*Aim of the exercise*. Below are the records; copy exactly the stretch from the line containing "1. Download and" through the line containing "game mode plays.", both ends included, and nothing else.

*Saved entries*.
%%

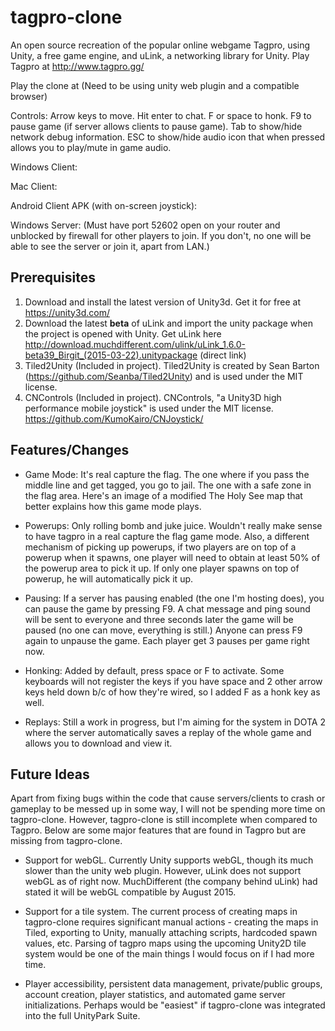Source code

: # tagpro-clone
An open source recreation of the popular online webgame Tagpro, using Unity, a free game engine, and uLink, a networking library for Unity. Play Tagpro at http://www.tagpro.gg/

Play the clone at (Need to be using unity web plugin and a compatible browser)

Controls: Arrow keys to move. Hit enter to chat. F or space to honk. F9 to pause game (if server allows clients to pause game). Tab to show/hide network debug information. ESC to show/hide audio icon that when pressed allows you to play/mute in game audio.

Windows Client:

Mac Client:

Android Client APK (with on-screen joystick):

Windows Server: 
(Must have port 52602 open on your router and unblocked by firewall for other players to join. If you don't, no one will be able to see the server or join it, apart from LAN.)

## Prerequisites
1. Download and install the latest version of Unity3d. Get it for free at https://unity3d.com/
2. Download the latest **beta** of uLink and import the unity package when the project is opened with Unity. Get uLink here http://download.muchdifferent.com/ulink/uLink_1.6.0-beta39_Birgit_(2015-03-22).unitypackage (direct link)
3. Tiled2Unity (Included in project). Tiled2Unity is created by Sean Barton (https://github.com/Seanba/Tiled2Unity) and is used under the MIT license.
4. CNControls (Included in project). CNControls, "a Unity3D high performance mobile joystick" is used under the MIT license. https://github.com/KumoKairo/CNJoystick/


## Features/Changes
* Game Mode: It's real capture the flag. The one where if you pass the middle line and get tagged, you go to jail. The one with a safe zone in the flag area. Here's an image of a modified The Holy See map that better explains how this game mode plays.

* Powerups: Only rolling bomb and juke juice. Wouldn't really make sense to have tagpro in a real capture the flag game mode. Also, a different mechanism of picking up powerups, if two players are on top of a powerup when it spawns, one player will need to obtain at least 50% of the powerup area to pick it up. If only one player spawns on top of powerup, he will automatically pick it up.

* Pausing: If a server has pausing enabled (the one I'm hosting does), you can pause the game by pressing F9. A chat message and ping sound will be sent to everyone and three seconds later the game will be paused (no one can move, everything is still.) Anyone can press F9 again to unpause the game. Each player get 3 pauses per game right now.

* Honking: Added by default, press space or F to activate. Some keyboards will not register the keys if you have space and 2 other arrow keys held down b/c of how they're wired, so I added F as a honk key as well.

* Replays: Still a work in progress, but I'm aiming for the system in DOTA 2 where the server automatically saves a replay of the whole game and allows you to download and view it.

## Future Ideas

Apart from fixing bugs within the code that cause servers/clients to crash or gameplay to be messed up in some way, I will not be spending more time on tagpro-clone. However, tagpro-clone is still incomplete when compared to Tagpro. Below are some major features that are found in Tagpro but are missing from tagpro-clone.

* Support for webGL. Currently Unity supports webGL, though its much slower than the unity web plugin. However, uLink does not support webGL as of right now. MuchDifferent (the company behind uLink) had stated it will be webGL compatible by August 2015.

* Support for a tile system. The current process of creating maps in tagpro-clone requires significant manual actions - creating the maps in Tiled, exporting to Unity, manually attaching scripts, hardcoded spawn values, etc. Parsing of tagpro maps using the upcoming Unity2D tile system would be one of the main things I would focus on if I had more time.

* Player accessibility, persistent data management, private/public groups, account creation, player statistics, and automated game server initializations. Perhaps would be "easiest" if tagpro-clone was integrated into the full UnityPark Suite.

%%

*Output for this task*.
1. Download and install the latest version of Unity3d. Get it for free at https://unity3d.com/
2. Download the latest **beta** of uLink and import the unity package when the project is opened with Unity. Get uLink here http://download.muchdifferent.com/ulink/uLink_1.6.0-beta39_Birgit_(2015-03-22).unitypackage (direct link)
3. Tiled2Unity (Included in project). Tiled2Unity is created by Sean Barton (https://github.com/Seanba/Tiled2Unity) and is used under the MIT license.
4. CNControls (Included in project). CNControls, "a Unity3D high performance mobile joystick" is used under the MIT license. https://github.com/KumoKairo/CNJoystick/


## Features/Changes
* Game Mode: It's real capture the flag. The one where if you pass the middle line and get tagged, you go to jail. The one with a safe zone in the flag area. Here's an image of a modified The Holy See map that better explains how this game mode plays.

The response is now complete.